# Nexus 7 Battery Drain (Android OS)



## Guvery (Jun 6, 2011)

I am having some really weird problems with the Android OS draining my battery.

I am on complete stock, with just my bootloader unlocked. This is on a fresh install with no bad apps installed (Battery Draining).

I can give any additional info.

Also, the device does go into deep sleep as I tested that before I flashed stock (was having the same issue)

I do use a case with a magnet to turn the screen off - may be unrelated.

[sharedmedia=core:attachments:32818]
[sharedmedia=core:attachments:32817]


----------



## nhat (Aug 21, 2011)

I'm experiencing the same issue running rooted stock. After 1 day, I was down to 40% battery with less than 2hrs of on-screen time. Keep awake under Android OS is over 5hrs. Deep sleep under CPU Spy is showing deep sleep for 21hrs.


----------



## Sandman007 (Sep 6, 2011)

Get betterybatterystats (free from xda). Take screenshot of partial wake locks, kernel wakelocks and alarms

Sent from my Galaxy Nexus using Xparent Cyan Tapatalk 2


----------



## Natey2 (Jun 7, 2012)

Sample N7 (I'm not having battery issues):















Sent from my Nexus 7 using Tapatalk 2


----------



## Mustang302LX (Jun 28, 2011)

My issue is mediasever not Android OS. Kind of annoying.
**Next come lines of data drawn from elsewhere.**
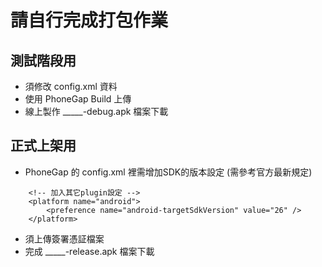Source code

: # 請自行完成打包作業


## 測試階段用

- 須修改 config.xml 資料
- 使用 PhoneGap Build 上傳
- 線上製作 _____-debug.apk 檔案下載


## 正式上架用

- PhoneGap 的 config.xml 裡需增加SDK的版本設定 (需參考官方最新規定)

```
    <!-- 加入其它plugin設定 -->
	<platform name="android">
    	<preference name="android-targetSdkVersion" value="26" />
	</platform>
```
- 須上傳簽署憑証檔案
- 完成 _____-release.apk 檔案下載




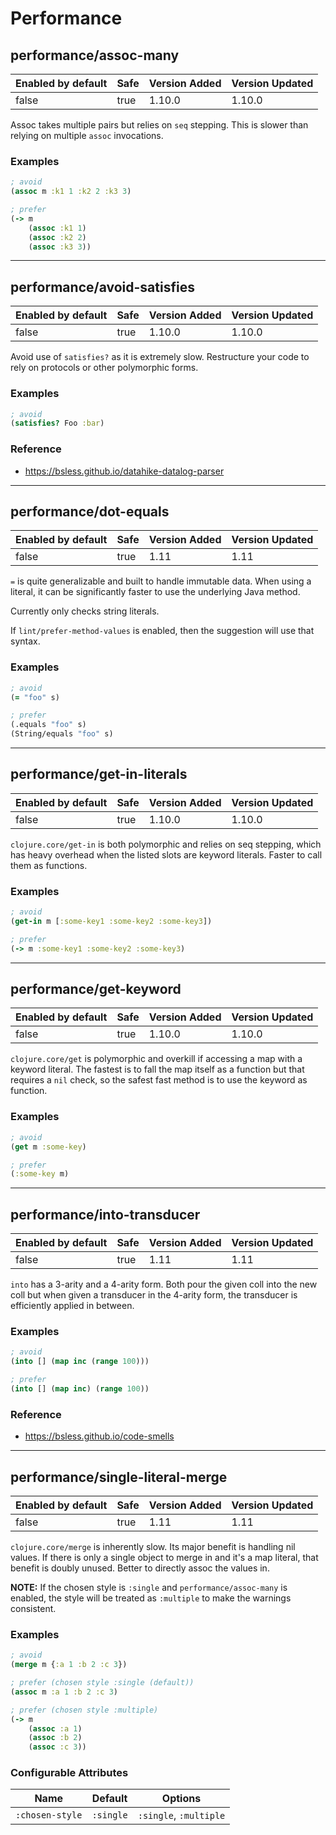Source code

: # Performance

## performance/assoc-many

| Enabled by default | Safe | Version Added | Version Updated |
| ------------------ | ---- | ------------- | --------------- |
| false              | true | 1.10.0        | 1.10.0          |

Assoc takes multiple pairs but relies on `seq` stepping. This is slower than
relying on multiple `assoc` invocations.

### Examples

```clojure
; avoid
(assoc m :k1 1 :k2 2 :k3 3)

; prefer
(-> m
    (assoc :k1 1)
    (assoc :k2 2)
    (assoc :k3 3))
```

---

## performance/avoid-satisfies

| Enabled by default | Safe | Version Added | Version Updated |
| ------------------ | ---- | ------------- | --------------- |
| false              | true | 1.10.0        | 1.10.0          |

Avoid use of `satisfies?` as it is extremely slow. Restructure your code to rely on protocols or other polymorphic forms.

### Examples

```clojure
; avoid
(satisfies? Foo :bar)
```

### Reference

* <https://bsless.github.io/datahike-datalog-parser>

---

## performance/dot-equals

| Enabled by default | Safe | Version Added | Version Updated |
| ------------------ | ---- | ------------- | --------------- |
| false              | true | 1.11          | 1.11            |

`=` is quite generalizable and built to handle immutable data. When using a literal, it can be significantly faster to use the underlying Java method.

Currently only checks string literals.

If `lint/prefer-method-values` is enabled, then the suggestion will use that syntax.

### Examples

```clojure
; avoid
(= "foo" s)

; prefer
(.equals "foo" s)
(String/equals "foo" s)
```

---

## performance/get-in-literals

| Enabled by default | Safe | Version Added | Version Updated |
| ------------------ | ---- | ------------- | --------------- |
| false              | true | 1.10.0        | 1.10.0          |

`clojure.core/get-in` is both polymorphic and relies on seq stepping, which has heavy overhead when the listed slots are keyword literals. Faster to call them as functions.

### Examples

```clojure
; avoid
(get-in m [:some-key1 :some-key2 :some-key3])

; prefer
(-> m :some-key1 :some-key2 :some-key3)
```

---

## performance/get-keyword

| Enabled by default | Safe | Version Added | Version Updated |
| ------------------ | ---- | ------------- | --------------- |
| false              | true | 1.10.0        | 1.10.0          |

`clojure.core/get` is polymorphic and overkill if accessing a map with a keyword literal. The fastest is to fall the map itself as a function but that requires a `nil` check, so the safest fast method is to use the keyword as function.

### Examples

```clojure
; avoid
(get m :some-key)

; prefer
(:some-key m)
```

---

## performance/into-transducer

| Enabled by default | Safe | Version Added | Version Updated |
| ------------------ | ---- | ------------- | --------------- |
| false              | true | 1.11          | 1.11            |

`into` has a 3-arity and a 4-arity form. Both pour the given coll into the
new coll but when given a transducer in the 4-arity form, the transducer is
efficiently applied in between.

### Examples

```clojure
; avoid
(into [] (map inc (range 100)))

; prefer
(into [] (map inc) (range 100))
```

### Reference

* <https://bsless.github.io/code-smells>

---

## performance/single-literal-merge

| Enabled by default | Safe | Version Added | Version Updated |
| ------------------ | ---- | ------------- | --------------- |
| false              | true | 1.11          | 1.11            |

`clojure.core/merge` is inherently slow. Its major benefit is handling nil values. If there is only a single object to merge in and it's a map literal, that benefit is doubly unused. Better to directly assoc the values in.

**NOTE:** If the chosen style is `:single` and `performance/assoc-many` is enabled, the style will be treated as `:multiple` to make the warnings consistent.

### Examples

```clojure
; avoid
(merge m {:a 1 :b 2 :c 3})

; prefer (chosen style :single (default))
(assoc m :a 1 :b 2 :c 3)

; prefer (chosen style :multiple)
(-> m
    (assoc :a 1)
    (assoc :b 2)
    (assoc :c 3))
```

### Configurable Attributes

| Name            | Default   | Options                |
| --------------- | --------- | ---------------------- |
| `:chosen-style` | `:single` | `:single`, `:multiple` |
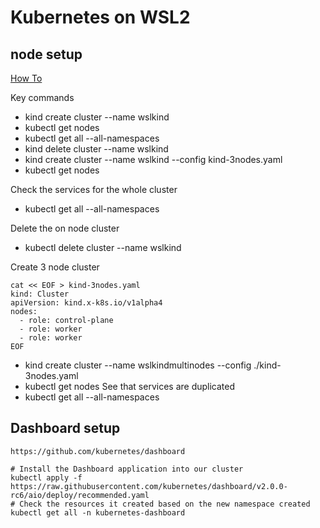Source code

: # Kubernetes on WSL2

## node setup

[How To](https://kubernetes.io/blog/2020/05/21/wsl-docker-kubernetes-on-the-windows-desktop/)

Key commands

- kind create cluster --name wslkind
- kubectl get nodes
- kubectl get all --all-namespaces
- kind delete cluster --name wslkind
- kind create cluster --name wslkind --config kind-3nodes.yaml
- kubectl get nodes

Check the services for the whole cluster

- kubectl get all --all-namespaces

Delete the on node cluster

- kubectl delete cluster --name wslkind

Create 3 node cluster

```
cat << EOF > kind-3nodes.yaml
kind: Cluster
apiVersion: kind.x-k8s.io/v1alpha4
nodes:
  - role: control-plane
  - role: worker
  - role: worker
EOF
```

- kind create cluster --name wslkindmultinodes --config ./kind-3nodes.yaml
- kubectl get nodes
  See that services are duplicated
- kubectl get all --all-namespaces

## Dashboard setup

```
https://github.com/kubernetes/dashboard
```

```
# Install the Dashboard application into our cluster
kubectl apply -f https://raw.githubusercontent.com/kubernetes/dashboard/v2.0.0-rc6/aio/deploy/recommended.yaml
# Check the resources it created based on the new namespace created
kubectl get all -n kubernetes-dashboard
```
P.s. of course you're not having battery issues since you don't use your tablet.

Sent from my Nexus 7 using the RootzWiki app.


----------



## Natey2 (Jun 7, 2012)

Some people have battery issues even when they don't use their tablet, e.g. wakelocks, background processes that excessively drain the battery, etc.
I can't think of an Android device that uses the battery more sparingly than the Nexus 7.


----------



## foo (Jun 15, 2011)

Natey2 said:


> Some people have battery issues even when they don't use their tablet, e.g. wakelocks, background processes that excessively drain the battery, etc.
> I can't think of an Android device that uses the battery more sparingly than the Nexus 7.


Agreed. Love wifi only devices for this reason. I just wish it '_slept_' a little more with wifi on during screen off. I have it set to turn wifi off when screen is off/idle, and it's helped tremendously. It doesn't take but a few seconds to reconnect & establish an IP anyway so it works for my needs.


----------



## Sveke (Jan 28, 2012)

Guvery said:


> I am having some really weird problems with the Android OS draining my battery.
> 
> I am on complete stock, with just my bootloader unlocked. This is on a fresh install with no bad apps installed (Battery Draining).
> 
> ...


I like gosam battery monitor better.

Download it>open>tap on app usage at bottom>see what app is using the most juice>tap the app>see what processes its running> troubleshoot

Sent from my Grouper


----------



## Sandman007 (Sep 6, 2011)

It's an issue with 4.2. It happens on my Gnex too. I haven't seen any issues with my N7 though

Sent from my Galaxy Nexus using Tapatalk 2


----------



## Sveke (Jan 28, 2012)

Try this....uninstall maps, currents, latitude, etc....

Works for me.

Sent from my Nexus 7


----------